I had my first grand mal seizure when I was 12.
My brother found me seizing after I fell off of the top bunk of our bunk bed and I was taken by ambulance to the hospital. I remember waking up in the ambulance confused and gasping for breath. After passing out again, I woke up in the hospital room and was lucid enough to feel embarrassed about the nurse stripping my soiled clothes and placing a gown on me. A certain amount of naivety cushioned the experience, but I remember feeling bothered as I caught curious stares at my body hooked up to a portable EEG machine. I tried to hide in my hospital room as much as possible to deny my status as a neurological hospital patient. Most of all, I remember my parents’ concern and how my little brother was afraid of me. My parents and I left the hospital relieved as all of the neurological testing indicated a lack of brain damage.
Over the course of about a year, I was put on a number of anti-seizure drugs. One after the other, however, the drugs failed to stop the grand mal seizures from occurring or resulted in extreme side effects. One medication caused a miserable fever that scared me. I wasn’t overly self aware, but I remember having a difficult time regulating my emotions and I was worried about being able to be a normal person when I got older. Eventually we found an effective treatment, which consisted of me taking a dozen pills every day. After an extended period of time without epilepsy symptoms, the doctor concluded that my seizures were likely due to developmental processes during puberty and would not persist as I aged. As I progressed through high school, I was weaned off of the medication without issue, and I thought my experience with epilepsy was behind me.
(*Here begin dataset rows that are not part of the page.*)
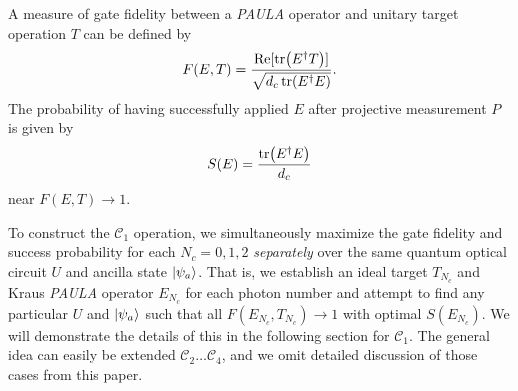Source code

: \documentclass[aps,pra,twocolumn,showpacs,superscriptaddress,floatfix,10pt]{revtex4}
\begin{document}
A measure of gate fidelity between a \textit{PAULA} operator and unitary target operation $T$ can be defined by
\begin{equation}
\label{Gate Fidelity}
F(E,T) = \frac{\Re[\tr(E^\dagger T)]}{\sqrt{d_c \tr(E^\dagger E)} }.
\end{equation}
The probability of having successfully applied $E$ after projective measurement $P$ is given by
\begin{equation}
\label{Success Probability} 
S(E) = \frac{\tr(E^\dagger E)}{d_c}
\end{equation}
near $F(E,T) \rightarrow 1$.

To construct the $\mathcal{C}_1$ operation, we simultaneously maximize the gate fidelity and success probability for each  $N_c=0,1,2$ \textit{separately} over the same quantum optical circuit $U$ and ancilla state $\ket{\psi_a}$. That is, we establish an ideal target $T_{N_c}$ and Kraus \textit{PAULA} operator $E_{N_c}$ for each photon number and attempt to find any particular $U$ and $\ket{\psi_a}$ such that all $F(E_{N_c},T_{N_c}) \rightarrow 1$ with optimal $S(E_{N_c})$. We will demonstrate the details of this in the following section for $\mathcal{C}_1$. The general idea can easily be extended $\mathcal{C}_2 \dots \mathcal{C}_4$, and we omit detailed discussion of those cases from this paper.
\end{document}
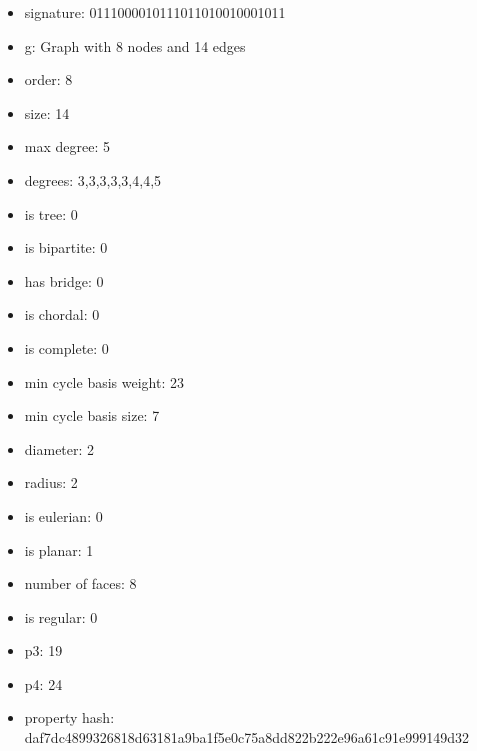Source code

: \begin{itemize}
\item signature: 0111000010111011010010001011
\item g: Graph with 8 nodes and 14 edges
\item order: 8
\item size: 14
\item max degree: 5
\item degrees: 3,3,3,3,3,4,4,5
\item is tree: 0
\item is bipartite: 0
\item has bridge: 0
\item is chordal: 0
\item is complete: 0
\item min cycle basis weight: 23
\item min cycle basis size: 7
\item diameter: 2
\item radius: 2
\item is eulerian: 0
\item is planar: 1
\item number of faces: 8
\item is regular: 0
\item p3: 19
\item p4: 24
\item property hash: daf7dc4899326818d63181a9ba1f5e0c75a8dd822b222e96a61c91e999149d32
\end{itemize}
\newpage
\begin{figure}
\end{figure}
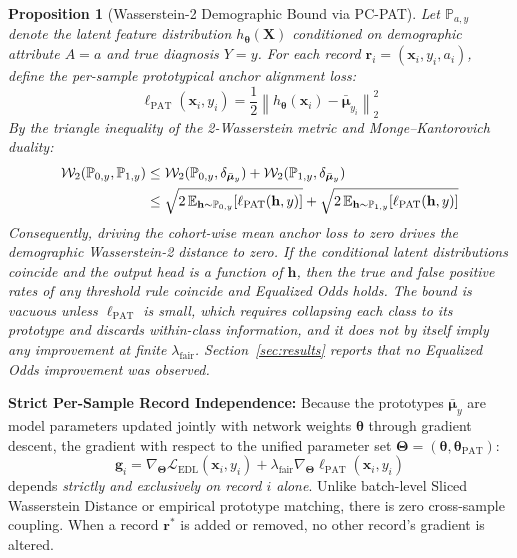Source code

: \documentclass[3p,12pt]{elsarticle}
\theoremstyle{plain}
\newtheorem{proposition}[theorem]{Proposition}
\theoremstyle{definition}
\begin{document}
\begin{proposition}[Wasserstein-2 Demographic Bound via PC-PAT]
\label{prop:wasserstein_bound}
Let $\mathbb{P}_{a, y}$ denote the latent feature distribution $h_{\boldsymbol{\theta}}(\mathbf{X})$ conditioned on demographic attribute $A=a$ and true diagnosis $Y=y$. For each record $\mathbf{r}_i = (\mathbf{x}_i, y_i, a_i)$, define the per-sample prototypical anchor alignment loss:
\begin{equation}
    \ell_{\text{PAT}}(\mathbf{x}_i, y_i) = \frac{1}{2} \left\| h_{\boldsymbol{\theta}}(\mathbf{x}_i) - \bar{\boldsymbol{\mu}}_{y_i} \right\|_2^2
\end{equation}
By the triangle inequality of the 2-Wasserstein metric and Monge--Kantorovich duality:
\begin{align}
    \mathcal{W}_2(\mathbb{P}_{0, y}, \mathbb{P}_{1, y}) &\le \mathcal{W}_2(\mathbb{P}_{0, y}, \delta_{\bar{\boldsymbol{\mu}}_y}) + \mathcal{W}_2(\mathbb{P}_{1, y}, \delta_{\bar{\boldsymbol{\mu}}_y}) \notag \\
    &\le \sqrt{2 \, \mathbb{E}_{\mathbf{h} \sim \mathbb{P}_{0, y}} [\ell_{\text{PAT}}(\mathbf{h}, y)]} + \sqrt{2 \, \mathbb{E}_{\mathbf{h} \sim \mathbb{P}_{1, y}} [\ell_{\text{PAT}}(\mathbf{h}, y)]}
\end{align}
Consequently, driving the cohort-wise mean anchor loss to zero drives the demographic Wasserstein-2 distance to zero. If the conditional latent distributions coincide and the output head is a function of $\mathbf{h}$, then the true and false positive rates of any threshold rule coincide and Equalized Odds holds. The bound is vacuous unless $\ell_{\text{PAT}}$ is small, which requires collapsing each class to its prototype and discards within-class information, and it does not by itself imply any improvement at finite $\lambda_{\text{fair}}$. Section~\ref{sec:results} reports that no Equalized Odds improvement was observed.
\end{proposition}

\noindent \textbf{Strict Per-Sample Record Independence:} Because the prototypes $\bar{\boldsymbol{\mu}}_y$ are model parameters updated jointly with network weights $\boldsymbol{\theta}$ through gradient descent, the gradient with respect to the unified parameter set $\boldsymbol{\Theta} = (\boldsymbol{\theta}, \boldsymbol{\theta}_{\text{PAT}})$:
\begin{equation}
    \mathbf{g}_i = \nabla_{\boldsymbol{\Theta}} \mathcal{L}_{\text{EDL}}(\mathbf{x}_i, y_i) + \lambda_{\text{fair}} \nabla_{\boldsymbol{\Theta}} \ell_{\text{PAT}}(\mathbf{x}_i, y_i)
\end{equation}
depends \emph{strictly and exclusively on record $i$ alone}. Unlike batch-level Sliced Wasserstein Distance or empirical prototype matching, there is zero cross-sample coupling. When a record $\mathbf{r}^*$ is added or removed, no other record's gradient is altered.
\end{document}
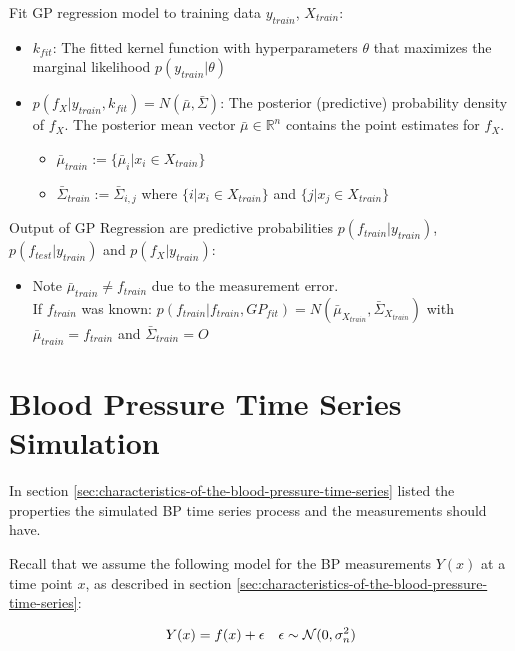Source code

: 	Fit GP regression model to training data $y_{train}$, $X_{train}$:
    \begin{itemize}
        \item $k_{fit}$: The fitted kernel function with hyperparameters $\theta$ that maximizes the marginal likelihood
        $p(y_{train}| \theta)$
        \item $p(f_X| y_{train}, k_{fit}) = N(\bar{\mu}, \bar{\Sigma})$:
        The posterior (predictive) probability density of $f_X$. The posterior mean vector
        $\bar{\mu} \in \mathbb{R}^n$ contains the point estimates for $f_X$.
        \begin{itemize}
            \item $\bar{\mu}_{train} := \{\bar{\mu}_i | x_i \in X_{train}\}$
            \item $\bar{\Sigma}_{train} := \bar{\Sigma}_{i,j}$ where $\{i | x_i \in X_{train}\}$ and $\{j | x_j \in X_{train}\}$

        \end{itemize}
    \end{itemize}

	Output of GP Regression are predictive probabilities $p(f_{train}| y_{train})$,
		$p(f_{test}| y_{train})$ and $p(f_{X}| y_{train})$:
			\begin{itemize}
				\item Note $\bar{\mu}_{train} \neq f_{train}$ due to the measurement error. \\ If
				$f_{train}$ was known: $p(f_{train}| f_{train}, GP_{fit}) = N(\bar{\mu}_{X_{train}},
				\bar{\Sigma}_{X_{train}})$
				with $\bar{\mu}_{train} = f_{train}$ and $\bar{\Sigma}_{train} = {\displaystyle O}$
			\end{itemize}

\section{Blood Pressure Time Series Simulation}\label{sec:blood-pressure-time-series-simulation}

In section \ref{sec:characteristics-of-the-blood-pressure-time-series} listed
the properties the simulated BP time series process and the measurements should have.

Recall that we assume the following model for the BP measurements $Y(x)$ at a time point $x$, as
described in section \ref{sec:characteristics-of-the-blood-pressure-time-series}:

\begin{align*}
    Y(x) = f(x) + \epsilon && \epsilon \sim \operatorname{\mathcal{N}}(0, \sigma_n^{2})
\end{align*}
I went to Harvard to play football, but after a physical revealed neurological issues (my smile was asymmetric), I was asked to undergo further testing to reveal the status of my epilepsy. After determining that it was still present, my coaches, family, doctors and I made the decision that I would stop playing football. I was a passionate about the sport, and retirement was difficult for me. I felt victimized by the disorder, as it barred me from the passionate pursuit that I loved.
However, as so many times is the case, when one door closes, another opens. With the extra time I gained from not playing sports, I honed my academic focus and discovered my classroom passion. I was drawn to neurobiology and neurogenetics through researching what my new anti-seizure drugs did to my brain. After a few neuro classes and lectures, I knew that I was hooked. I loaded my schedule and joined the Dr. Matthew Anderson lab at Harvard Medical School, which focuses on genetic models of epilepsy and autism.
Through learning about the brain in the classroom and laboratory setting, I made the decision to follow a path toward becoming a Neurologist. I hope to facilitate better care for those with neurological disorders by applying my experiences in receiving care. Also, I someday hope to run a lab that focuses on integrating basic science research with a clinical understanding of epilepsy toward developing therapeutic strategies for the disorder.
Having epilepsy has, in many ways, defined my past, present, and future. Though the disabling aspects of epilepsy deflected my path away from playing college football, the mechanistic and scientific aspects of the disorder focused my new path, and charged me with a burning passion to better understand the disease. I am uncertain of how epilepsy will influence my future, but it gives me hope that CURE is dedicated to asking the question "How can we cure epilepsy?"